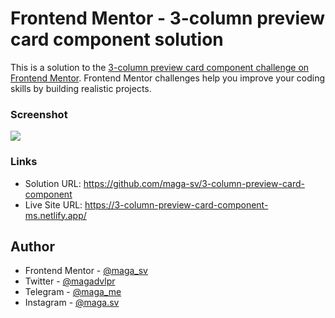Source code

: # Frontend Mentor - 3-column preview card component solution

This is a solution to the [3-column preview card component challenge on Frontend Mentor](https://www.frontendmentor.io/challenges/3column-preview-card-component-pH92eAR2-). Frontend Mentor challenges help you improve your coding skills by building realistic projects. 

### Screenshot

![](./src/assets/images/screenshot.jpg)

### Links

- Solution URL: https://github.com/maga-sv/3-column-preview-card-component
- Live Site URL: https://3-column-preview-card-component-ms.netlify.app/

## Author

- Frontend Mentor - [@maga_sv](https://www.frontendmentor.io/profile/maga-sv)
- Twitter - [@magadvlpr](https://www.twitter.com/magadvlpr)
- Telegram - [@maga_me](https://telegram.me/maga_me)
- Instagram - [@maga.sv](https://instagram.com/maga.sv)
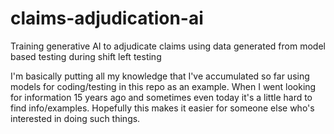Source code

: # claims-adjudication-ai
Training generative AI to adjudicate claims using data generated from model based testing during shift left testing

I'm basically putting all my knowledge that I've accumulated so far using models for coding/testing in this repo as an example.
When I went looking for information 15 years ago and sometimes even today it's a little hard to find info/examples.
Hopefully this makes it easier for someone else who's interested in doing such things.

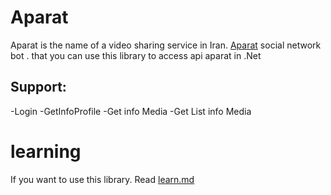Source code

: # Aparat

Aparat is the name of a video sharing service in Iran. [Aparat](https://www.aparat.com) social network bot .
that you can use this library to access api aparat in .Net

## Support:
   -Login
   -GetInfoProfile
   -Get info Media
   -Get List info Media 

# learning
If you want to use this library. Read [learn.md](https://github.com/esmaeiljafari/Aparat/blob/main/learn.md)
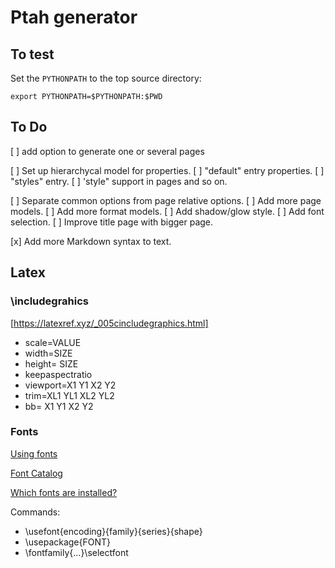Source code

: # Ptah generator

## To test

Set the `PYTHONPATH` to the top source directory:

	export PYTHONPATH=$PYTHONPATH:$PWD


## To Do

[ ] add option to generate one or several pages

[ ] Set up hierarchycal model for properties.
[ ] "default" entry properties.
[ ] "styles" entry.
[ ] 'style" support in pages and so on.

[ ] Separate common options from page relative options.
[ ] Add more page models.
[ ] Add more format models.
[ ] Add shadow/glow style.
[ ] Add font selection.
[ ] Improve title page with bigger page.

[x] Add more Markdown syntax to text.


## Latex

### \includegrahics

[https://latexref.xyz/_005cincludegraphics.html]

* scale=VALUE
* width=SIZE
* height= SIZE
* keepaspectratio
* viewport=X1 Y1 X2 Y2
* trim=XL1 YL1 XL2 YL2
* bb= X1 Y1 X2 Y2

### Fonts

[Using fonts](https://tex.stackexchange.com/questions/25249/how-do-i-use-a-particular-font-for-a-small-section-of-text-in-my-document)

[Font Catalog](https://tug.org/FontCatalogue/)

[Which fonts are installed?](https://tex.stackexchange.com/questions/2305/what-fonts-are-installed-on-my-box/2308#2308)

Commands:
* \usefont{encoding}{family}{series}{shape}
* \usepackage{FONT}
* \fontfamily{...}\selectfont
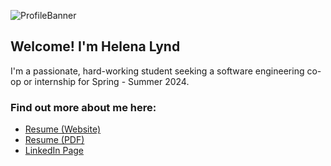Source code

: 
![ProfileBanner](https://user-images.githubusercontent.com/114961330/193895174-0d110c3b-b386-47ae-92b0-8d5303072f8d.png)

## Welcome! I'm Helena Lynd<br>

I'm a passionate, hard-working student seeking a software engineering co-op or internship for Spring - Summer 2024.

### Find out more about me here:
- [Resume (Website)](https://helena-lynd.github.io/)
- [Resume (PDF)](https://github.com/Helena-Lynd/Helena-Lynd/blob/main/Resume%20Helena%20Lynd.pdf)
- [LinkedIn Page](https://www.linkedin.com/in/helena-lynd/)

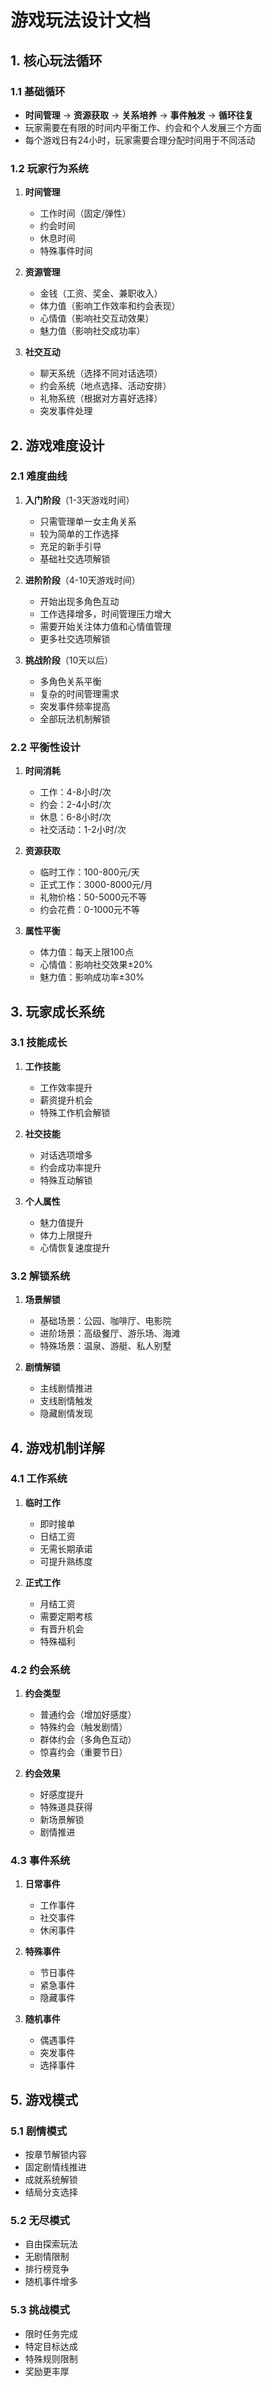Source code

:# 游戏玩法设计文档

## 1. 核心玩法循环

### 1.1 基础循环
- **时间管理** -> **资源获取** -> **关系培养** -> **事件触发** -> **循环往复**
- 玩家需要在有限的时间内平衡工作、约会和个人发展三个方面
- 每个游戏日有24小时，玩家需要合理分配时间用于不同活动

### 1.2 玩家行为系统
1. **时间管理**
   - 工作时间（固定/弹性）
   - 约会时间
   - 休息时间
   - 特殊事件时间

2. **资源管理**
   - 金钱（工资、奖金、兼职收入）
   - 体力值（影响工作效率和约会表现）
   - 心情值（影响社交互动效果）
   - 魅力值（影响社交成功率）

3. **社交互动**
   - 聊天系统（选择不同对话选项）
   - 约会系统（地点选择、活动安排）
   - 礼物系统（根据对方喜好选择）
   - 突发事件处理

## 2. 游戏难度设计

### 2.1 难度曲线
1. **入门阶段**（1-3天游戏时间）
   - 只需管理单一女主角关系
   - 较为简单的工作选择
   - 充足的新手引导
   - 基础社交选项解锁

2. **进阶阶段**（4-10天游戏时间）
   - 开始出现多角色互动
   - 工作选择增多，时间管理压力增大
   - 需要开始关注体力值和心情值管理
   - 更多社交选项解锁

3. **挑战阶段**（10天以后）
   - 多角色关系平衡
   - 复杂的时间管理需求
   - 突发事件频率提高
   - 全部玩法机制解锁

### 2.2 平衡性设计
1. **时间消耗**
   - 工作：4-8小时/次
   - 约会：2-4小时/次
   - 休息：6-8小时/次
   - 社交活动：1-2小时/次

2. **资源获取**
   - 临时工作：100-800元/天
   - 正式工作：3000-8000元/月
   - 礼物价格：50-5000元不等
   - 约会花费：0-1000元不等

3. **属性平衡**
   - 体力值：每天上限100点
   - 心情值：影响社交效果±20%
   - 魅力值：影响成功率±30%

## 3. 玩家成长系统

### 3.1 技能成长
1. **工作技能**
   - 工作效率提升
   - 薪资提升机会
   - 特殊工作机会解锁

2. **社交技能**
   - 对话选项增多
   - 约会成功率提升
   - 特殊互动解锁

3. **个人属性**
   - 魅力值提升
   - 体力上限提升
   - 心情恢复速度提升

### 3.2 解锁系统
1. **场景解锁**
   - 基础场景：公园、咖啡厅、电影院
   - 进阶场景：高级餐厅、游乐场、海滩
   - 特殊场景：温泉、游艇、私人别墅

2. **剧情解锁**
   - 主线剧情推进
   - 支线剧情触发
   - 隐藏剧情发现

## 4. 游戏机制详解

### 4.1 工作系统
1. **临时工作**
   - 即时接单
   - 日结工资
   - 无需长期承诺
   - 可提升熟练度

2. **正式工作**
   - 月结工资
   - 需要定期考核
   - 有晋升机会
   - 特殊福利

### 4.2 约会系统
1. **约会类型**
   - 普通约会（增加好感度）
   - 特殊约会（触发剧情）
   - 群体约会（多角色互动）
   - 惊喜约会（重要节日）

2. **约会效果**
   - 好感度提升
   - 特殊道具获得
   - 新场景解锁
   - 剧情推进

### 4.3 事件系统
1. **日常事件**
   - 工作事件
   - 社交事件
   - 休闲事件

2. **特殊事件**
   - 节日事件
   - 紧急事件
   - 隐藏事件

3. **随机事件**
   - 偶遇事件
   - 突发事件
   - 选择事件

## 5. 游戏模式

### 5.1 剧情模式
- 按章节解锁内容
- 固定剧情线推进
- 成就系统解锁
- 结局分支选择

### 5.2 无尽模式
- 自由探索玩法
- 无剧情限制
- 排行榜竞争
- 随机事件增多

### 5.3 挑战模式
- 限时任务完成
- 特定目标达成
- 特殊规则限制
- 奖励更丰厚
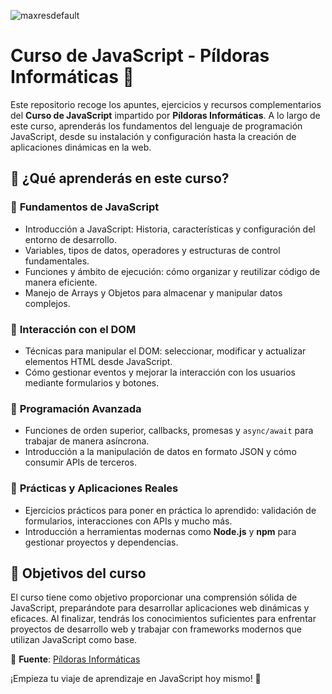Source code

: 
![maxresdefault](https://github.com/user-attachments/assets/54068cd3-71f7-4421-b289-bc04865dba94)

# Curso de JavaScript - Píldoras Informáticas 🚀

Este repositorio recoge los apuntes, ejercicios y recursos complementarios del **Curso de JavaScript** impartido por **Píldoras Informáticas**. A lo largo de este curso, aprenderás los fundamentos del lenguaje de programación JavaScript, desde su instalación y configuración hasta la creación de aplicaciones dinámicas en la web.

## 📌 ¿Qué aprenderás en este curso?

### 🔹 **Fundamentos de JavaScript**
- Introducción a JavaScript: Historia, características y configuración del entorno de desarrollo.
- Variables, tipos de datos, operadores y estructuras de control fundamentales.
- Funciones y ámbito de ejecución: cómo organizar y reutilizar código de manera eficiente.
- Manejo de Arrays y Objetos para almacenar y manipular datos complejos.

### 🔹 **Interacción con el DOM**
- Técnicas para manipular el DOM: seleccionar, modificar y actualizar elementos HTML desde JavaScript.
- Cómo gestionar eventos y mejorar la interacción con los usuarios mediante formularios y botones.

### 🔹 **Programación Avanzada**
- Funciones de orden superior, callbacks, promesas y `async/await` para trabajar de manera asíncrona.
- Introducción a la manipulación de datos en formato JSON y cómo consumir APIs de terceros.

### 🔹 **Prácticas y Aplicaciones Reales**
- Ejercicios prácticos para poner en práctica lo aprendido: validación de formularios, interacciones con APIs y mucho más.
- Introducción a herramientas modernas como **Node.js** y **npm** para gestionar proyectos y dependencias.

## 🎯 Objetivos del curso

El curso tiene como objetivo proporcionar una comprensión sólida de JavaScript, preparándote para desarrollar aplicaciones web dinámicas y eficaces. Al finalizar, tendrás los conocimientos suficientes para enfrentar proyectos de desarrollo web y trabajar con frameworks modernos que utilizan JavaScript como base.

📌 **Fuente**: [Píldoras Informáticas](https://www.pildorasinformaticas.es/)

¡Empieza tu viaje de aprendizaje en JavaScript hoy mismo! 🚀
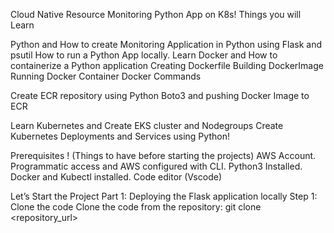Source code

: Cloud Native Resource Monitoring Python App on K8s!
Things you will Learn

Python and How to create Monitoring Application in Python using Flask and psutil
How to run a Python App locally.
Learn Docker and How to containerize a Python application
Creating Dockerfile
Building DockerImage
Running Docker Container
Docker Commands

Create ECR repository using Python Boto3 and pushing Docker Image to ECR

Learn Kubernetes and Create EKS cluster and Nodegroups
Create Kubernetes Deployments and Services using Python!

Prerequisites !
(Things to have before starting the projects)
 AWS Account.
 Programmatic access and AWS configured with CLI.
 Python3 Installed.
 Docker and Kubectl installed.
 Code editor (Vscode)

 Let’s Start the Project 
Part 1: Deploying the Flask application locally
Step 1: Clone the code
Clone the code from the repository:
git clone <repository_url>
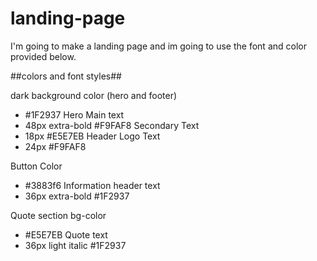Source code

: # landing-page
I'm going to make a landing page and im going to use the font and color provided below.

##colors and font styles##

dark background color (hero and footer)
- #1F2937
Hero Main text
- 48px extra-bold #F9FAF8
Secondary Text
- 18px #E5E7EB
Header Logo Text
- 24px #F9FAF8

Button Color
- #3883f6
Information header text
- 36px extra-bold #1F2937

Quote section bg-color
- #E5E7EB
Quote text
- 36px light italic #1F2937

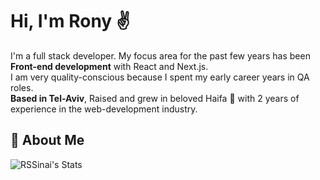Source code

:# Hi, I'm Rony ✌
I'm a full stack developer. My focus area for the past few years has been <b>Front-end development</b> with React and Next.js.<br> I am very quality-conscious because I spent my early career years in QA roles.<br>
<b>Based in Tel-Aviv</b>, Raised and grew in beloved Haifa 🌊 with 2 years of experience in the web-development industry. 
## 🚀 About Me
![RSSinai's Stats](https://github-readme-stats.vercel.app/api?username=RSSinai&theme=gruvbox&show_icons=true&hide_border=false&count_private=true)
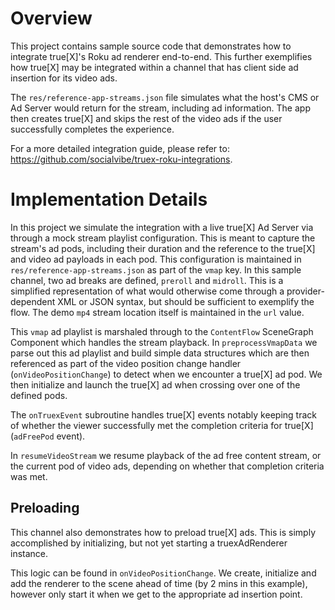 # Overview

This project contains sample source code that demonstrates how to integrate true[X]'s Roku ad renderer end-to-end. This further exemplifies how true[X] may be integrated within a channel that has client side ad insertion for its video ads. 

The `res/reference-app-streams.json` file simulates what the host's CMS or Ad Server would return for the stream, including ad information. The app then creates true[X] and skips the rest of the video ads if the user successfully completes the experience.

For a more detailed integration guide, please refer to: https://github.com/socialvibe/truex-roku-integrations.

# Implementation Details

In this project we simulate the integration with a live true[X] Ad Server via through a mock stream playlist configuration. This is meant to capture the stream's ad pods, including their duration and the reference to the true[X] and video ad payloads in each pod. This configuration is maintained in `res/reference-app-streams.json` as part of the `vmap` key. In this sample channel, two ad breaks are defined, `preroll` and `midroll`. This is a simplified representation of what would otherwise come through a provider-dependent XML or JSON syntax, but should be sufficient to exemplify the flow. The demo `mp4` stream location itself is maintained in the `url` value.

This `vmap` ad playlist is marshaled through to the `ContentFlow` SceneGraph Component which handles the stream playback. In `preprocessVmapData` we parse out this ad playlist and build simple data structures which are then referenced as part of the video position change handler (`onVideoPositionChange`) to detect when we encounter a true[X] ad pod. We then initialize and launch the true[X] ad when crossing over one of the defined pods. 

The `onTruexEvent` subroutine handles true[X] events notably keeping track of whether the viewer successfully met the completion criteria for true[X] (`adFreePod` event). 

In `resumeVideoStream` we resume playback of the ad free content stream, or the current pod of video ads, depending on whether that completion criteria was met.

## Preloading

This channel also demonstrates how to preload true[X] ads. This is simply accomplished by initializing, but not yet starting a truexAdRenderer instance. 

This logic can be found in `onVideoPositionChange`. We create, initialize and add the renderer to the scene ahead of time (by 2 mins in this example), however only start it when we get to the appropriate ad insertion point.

+ + + + +

◆ ACTIVITY: Give back, exactly as written, the stretch from the line with "# Ptah generator" through the line with "pages and so on.", and no other lines from the records above.

◆ ANSWER TO THE EXERCISE:
: # Ptah generator

## To test

Set the `PYTHONPATH` to the top source directory:

	export PYTHONPATH=$PYTHONPATH:$PWD


## To Do

[ ] add option to generate one or several pages

[ ] Set up hierarchycal model for properties.
[ ] "default" entry properties.
[ ] "styles" entry.
[ ] 'style" support in pages and so on.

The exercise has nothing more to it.